Sculpture in Cambridgeshire, England

A statue of Oliver Cromwell stands on Market Hill in St Ives, Cambridgeshire, England. It is a sculpture of Oliver Cromwell, Lord Protector of the Commonwealth of England, Scotland and Ireland. The statue was designed by F. W. Pomeroy and erected in 1901. The statue is one of five public statues of Cromwell in the United Kingdom and is Grade II listed for its architectural merit.

==Description and history==
The statue was sculpted by F. W. Pomeroy, and features Cromwell standing and pointing. The statue is approached by three steps of Aberdeen granite, with ornamental lamps on each corner.

The location of the statue in the market place in St Ives had been proposed by the historian Thomas Carlyle in an 1849 letter. Carlyle wrote to I.K. Holland that:

"My private suspicion I confess is that the present generation of Englishmen—who have filled their towns with such a set of "public statues" as were never before erected by any people, ugly brazen images (to mere commonplace adventurers with titles on them, and even sometimes to mere paltry scoundrels, worthy of immediate oblivion only)...are not likely to do themselves or anybody much good by setting up statues to Oliver Cromwell. I fear they have forfeited the right to remember Cromwell in a public manner. ...Nevertheless I have privately resolved, if such a thing do go on, to subscribe my little mite to it on occasion, and to wish privately that it may prosper much better than I can with any assurance hope. I think it will be very difficult to avoid the introduction of such an ocean of flummery and mere idle balderdash into the affair (if the public are fairly awoken to it) as will be very distressing to any one who feels how a Cromwell ought to be honoured by the nation that produced him.
St. Ives wishes to claim authentically for itself the honour of having once been Oliver Cromwell's place of abode, an honour that is likely to last it, and be its most peculiar one for a thousand years to come. Proper, good every way, and right on the part of St.
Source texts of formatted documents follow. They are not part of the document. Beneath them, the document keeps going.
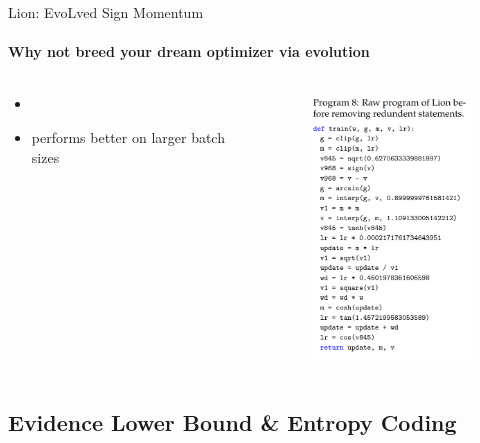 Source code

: \documentclass[
	11pt, %
	aspectratio=169, %
]{beamer}
\begin{document}
\begin{frame}{Lion: EvoLved Sign Momentum}
	\framesubtitle{Why not breed your dream optimizer via evolution}
	\vspace{-1em}
\begin{columns}[c] %
		\begin{column}{0.45\textwidth} %
			\begin{itemize}
					\item 
				\item performs better on larger batch sizes
			\end{itemize}
		\end{column}
		\begin{column}{0.55\textwidth} %
        	\begin{figure}
        	    \centering
                \includegraphics[width=4.4cm]{figures/raw_lion.png}
        	\end{figure}
		\end{column}
	\end{columns}
\end{frame}

\subsection{Evidence Lower Bound \& Entropy Coding}
\end{document}
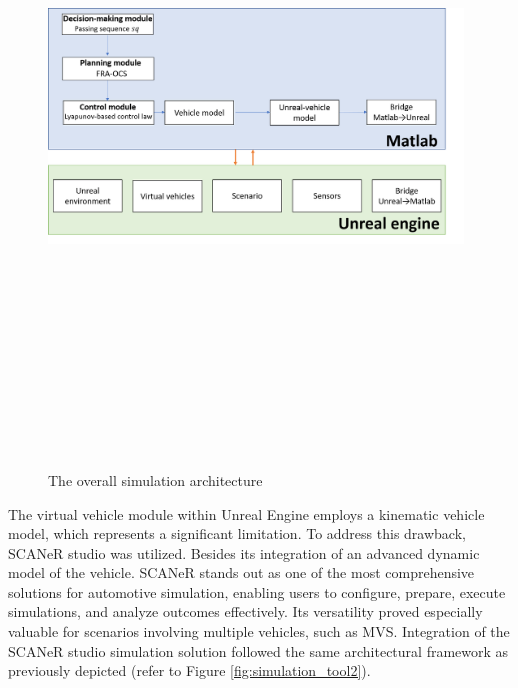         \begin{figure}[!h]
        \centering 
        \includegraphics[width=11cm,height=18cm,keepaspectratio]{appendices/Slide_sup1.png}
        \caption{The overall simulation architecture  }
        \label{fig:simulation_tool1}
        \end{figure}

The virtual vehicle module within Unreal Engine employs a kinematic vehicle model, which represents a significant limitation. To address this drawback, SCANeR studio was utilized. Besides its integration of an advanced dynamic model of the vehicle. SCANeR stands out as one of the most comprehensive solutions for automotive simulation, enabling users to configure, prepare, execute simulations, and analyze outcomes effectively. Its versatility proved especially valuable for scenarios involving multiple vehicles, such as MVS. Integration of the SCANeR studio simulation solution followed the same architectural framework as previously depicted (refer to Figure \ref{fig:simulation_tool2}).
Ives: while you keep within these limits, the soul of Oliver himself, if he looked down upon you, could not disapprove."

Cromwell had lived in St Ives between 1631 and 1636, at Old Slepe Hall.

In 1899 the nearby town of Huntingdon abandoned their plan to erect a statue to Cromwell, and the opportunity was seized by St Ives. F. W. Pomeroy was commissioned as the sculptor, and the statue was exhibited at the Royal Academy of Arts in London to good reviews. It is the only statue of Cromwell in England that was funded by public donations. The statue has been described as the "...second most visited and photographed monument" in St Ives after the town's bridge chapel on the St Ives Bridge dedicated to St Ledger. The statue was unveiled on 23 October 1901 by the Liberal politician Lord Edmond Fitzmaurice.